* [Data items]:
- Opening Delimiter -

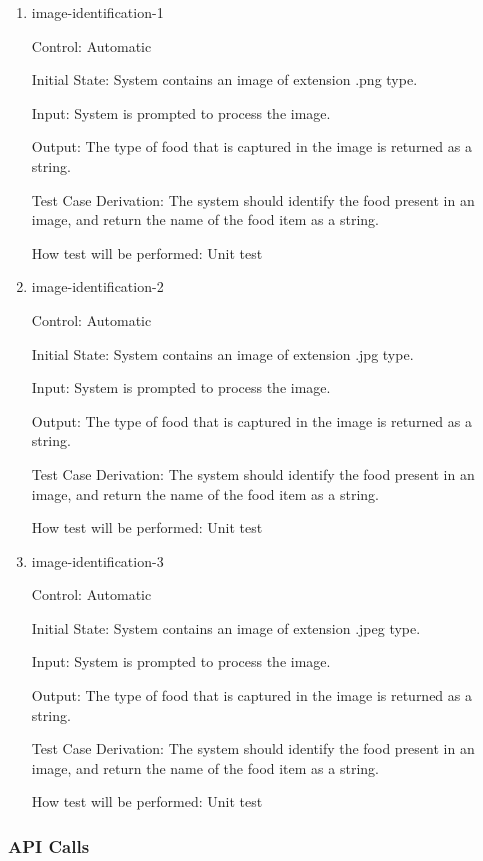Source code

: \documentclass[12pt, titlepage]{article}
\begin{document}
\begin{enumerate}
	
	\item{image-identification-1\\}
	
	Control: Automatic
	
	Initial State: System contains an image of extension .png type.
	
	Input: System is prompted to process the image.
	
	Output: The type of food that is captured in the image is returned as a string.
	
	Test Case Derivation: The system should identify the food present in an image, and return the name of the food item as a string.
	
	How test will be performed: Unit test
	
	\item{image-identification-2\\}

	Control: Automatic
	
	Initial State: System contains an image of extension .jpg type.
	
	Input: System is prompted to process the image.
	
	Output: The type of food that is captured in the image is returned as a string.
	
	Test Case Derivation: The system should identify the food present in an image, and return the name of the food item as a string.
	
	How test will be performed: Unit test
	
	\item{image-identification-3\\}
	
	Control: Automatic
	
	Initial State: System contains an image of extension .jpeg type.
	
	Input: System is prompted to process the image.
	
	Output: The type of food that is captured in the image is returned as a string.
	
	Test Case Derivation: The system should identify the food present in an image, and return the name of the food item as a string.
	
	How test will be performed: Unit test
	
\end{enumerate}

\subsubsection{API Calls}
\end{document}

- Closing Delimiter -

* [Try it]: The expected output is each record, copied exactly, and nothing in place of the pictures.

* [Answer]:
Source code

: \documentclass[12pt, titlepage]{article}
\begin{document}
\begin{enumerate}
	
	\item{image-identification-1\\}
	
	Control: Automatic
	
	Initial State: System contains an image of extension .png type.
	
	Input: System is prompted to process the image.
	
	Output: The type of food that is captured in the image is returned as a string.
	
	Test Case Derivation: The system should identify the food present in an image, and return the name of the food item as a string.
	
	How test will be performed: Unit test
	
	\item{image-identification-2\\}

	Control: Automatic
	
	Initial State: System contains an image of extension .jpg type.
	
	Input: System is prompted to process the image.
	
	Output: The type of food that is captured in the image is returned as a string.
	
	Test Case Derivation: The system should identify the food present in an image, and return the name of the food item as a string.
	
	How test will be performed: Unit test
	
	\item{image-identification-3\\}
	
	Control: Automatic
	
	Initial State: System contains an image of extension .jpeg type.
	
	Input: System is prompted to process the image.
	
	Output: The type of food that is captured in the image is returned as a string.
	
	Test Case Derivation: The system should identify the food present in an image, and return the name of the food item as a string.
	
	How test will be performed: Unit test
	
\end{enumerate}

\subsubsection{API Calls}
\end{document}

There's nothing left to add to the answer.